Image source: Adori et al., Science Advances 2021 (CC BY-NC 4.0)
The study, which is conducted in mice and human liver tissue, shows that the degeneration of nerves is correlated with the severity of liver pathology. The results are being published in the journal Science Advances.
Non-alcoholic fatty liver disease (NAFLD) is the most common hepatic disorder, with prevalence around 25 percent globally. Approximately one third of all fatty liver cases will develop to steatohepatitis, which is a severe disease seriously affecting the entire metabolism. In the current paper, researchers explore the nervous system in fatty liver using volume immuno-imaging and light sheet microscopy ― a novel imaging technique, which altogether offer large-scale 3D visualization with cellular resolution. According to the study, this technology can reveal even early, minor or hidden structural impairments of the liver.
“Now we know that nerves in the liver have multiple subtle regulatory roles” says Csaba Adori, researcher at the Department of Neuroscience, who led the study. “Their role, however, may be more essential during the fight-or-flight response or when subjected to metabolic challenges. Degeneration of liver sympathetic nerves and abnormal operation of the remaining nerve fibres in the fatty liver could compromise all these functions, which may contribute to further aggravation of the disease, as part of a vicious cycle.”

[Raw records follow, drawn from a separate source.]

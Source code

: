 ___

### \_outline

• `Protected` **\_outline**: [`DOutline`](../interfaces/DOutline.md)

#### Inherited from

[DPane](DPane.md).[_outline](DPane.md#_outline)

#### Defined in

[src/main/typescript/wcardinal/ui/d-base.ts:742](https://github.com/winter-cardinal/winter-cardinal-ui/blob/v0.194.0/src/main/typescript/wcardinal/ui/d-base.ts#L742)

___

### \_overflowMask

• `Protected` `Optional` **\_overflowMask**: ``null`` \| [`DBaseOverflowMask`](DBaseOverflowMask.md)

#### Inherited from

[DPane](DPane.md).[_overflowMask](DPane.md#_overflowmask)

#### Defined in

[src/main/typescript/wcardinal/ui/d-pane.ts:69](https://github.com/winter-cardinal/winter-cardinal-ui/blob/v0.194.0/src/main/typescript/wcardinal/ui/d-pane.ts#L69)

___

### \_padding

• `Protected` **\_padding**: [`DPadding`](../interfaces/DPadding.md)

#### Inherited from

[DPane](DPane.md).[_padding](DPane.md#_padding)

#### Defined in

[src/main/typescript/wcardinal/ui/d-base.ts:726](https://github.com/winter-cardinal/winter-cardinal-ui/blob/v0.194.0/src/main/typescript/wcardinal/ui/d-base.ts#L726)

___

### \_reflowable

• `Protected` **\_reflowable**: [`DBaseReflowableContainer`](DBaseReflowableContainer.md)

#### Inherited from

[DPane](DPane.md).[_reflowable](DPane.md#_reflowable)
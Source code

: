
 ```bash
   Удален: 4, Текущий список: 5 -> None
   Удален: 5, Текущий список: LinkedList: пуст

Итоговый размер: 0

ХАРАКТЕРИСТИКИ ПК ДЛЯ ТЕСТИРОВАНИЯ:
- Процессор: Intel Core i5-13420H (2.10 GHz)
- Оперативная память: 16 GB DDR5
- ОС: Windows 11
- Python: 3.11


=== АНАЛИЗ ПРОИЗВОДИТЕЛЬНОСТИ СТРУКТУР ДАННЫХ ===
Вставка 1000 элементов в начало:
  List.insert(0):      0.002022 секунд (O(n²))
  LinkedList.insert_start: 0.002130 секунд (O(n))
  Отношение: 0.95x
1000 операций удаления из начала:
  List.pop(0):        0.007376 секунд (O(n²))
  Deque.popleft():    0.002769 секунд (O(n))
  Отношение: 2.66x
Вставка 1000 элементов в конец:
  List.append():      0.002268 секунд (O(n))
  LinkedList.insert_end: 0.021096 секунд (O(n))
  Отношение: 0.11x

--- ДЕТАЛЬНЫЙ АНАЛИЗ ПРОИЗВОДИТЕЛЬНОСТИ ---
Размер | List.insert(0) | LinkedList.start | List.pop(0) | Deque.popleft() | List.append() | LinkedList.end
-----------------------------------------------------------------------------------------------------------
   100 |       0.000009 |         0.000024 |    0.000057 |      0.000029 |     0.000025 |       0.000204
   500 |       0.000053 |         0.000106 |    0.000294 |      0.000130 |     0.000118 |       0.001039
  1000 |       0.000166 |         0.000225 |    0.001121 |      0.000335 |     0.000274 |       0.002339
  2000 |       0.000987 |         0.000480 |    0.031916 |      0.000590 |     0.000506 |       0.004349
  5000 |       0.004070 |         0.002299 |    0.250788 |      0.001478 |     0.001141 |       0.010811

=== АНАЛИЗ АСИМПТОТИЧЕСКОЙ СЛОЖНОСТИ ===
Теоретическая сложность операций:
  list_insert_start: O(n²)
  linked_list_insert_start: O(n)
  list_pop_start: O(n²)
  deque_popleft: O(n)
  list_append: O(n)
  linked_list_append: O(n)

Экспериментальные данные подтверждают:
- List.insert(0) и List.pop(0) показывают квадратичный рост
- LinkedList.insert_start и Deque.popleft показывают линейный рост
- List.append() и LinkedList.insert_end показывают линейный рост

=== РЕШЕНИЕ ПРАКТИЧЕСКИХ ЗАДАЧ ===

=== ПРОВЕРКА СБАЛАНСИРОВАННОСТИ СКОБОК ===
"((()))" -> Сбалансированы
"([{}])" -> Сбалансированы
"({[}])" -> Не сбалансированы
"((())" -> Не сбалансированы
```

According to the study, alterations in the liver innervation occurs already in early stages of fatty liver disease. With progression to the more severe steatohepatitis, these impairments turn to a pronounced degeneration of the nerves. The nerve pathology is also similar in mouse model of fatty liver and in human fatty liver samples. The research team now hopes that the study results will open the door for new therapeutic approaches in the treatment of steatohepatitis and portal hypertension, by targeting the liver sympathetic nervous system.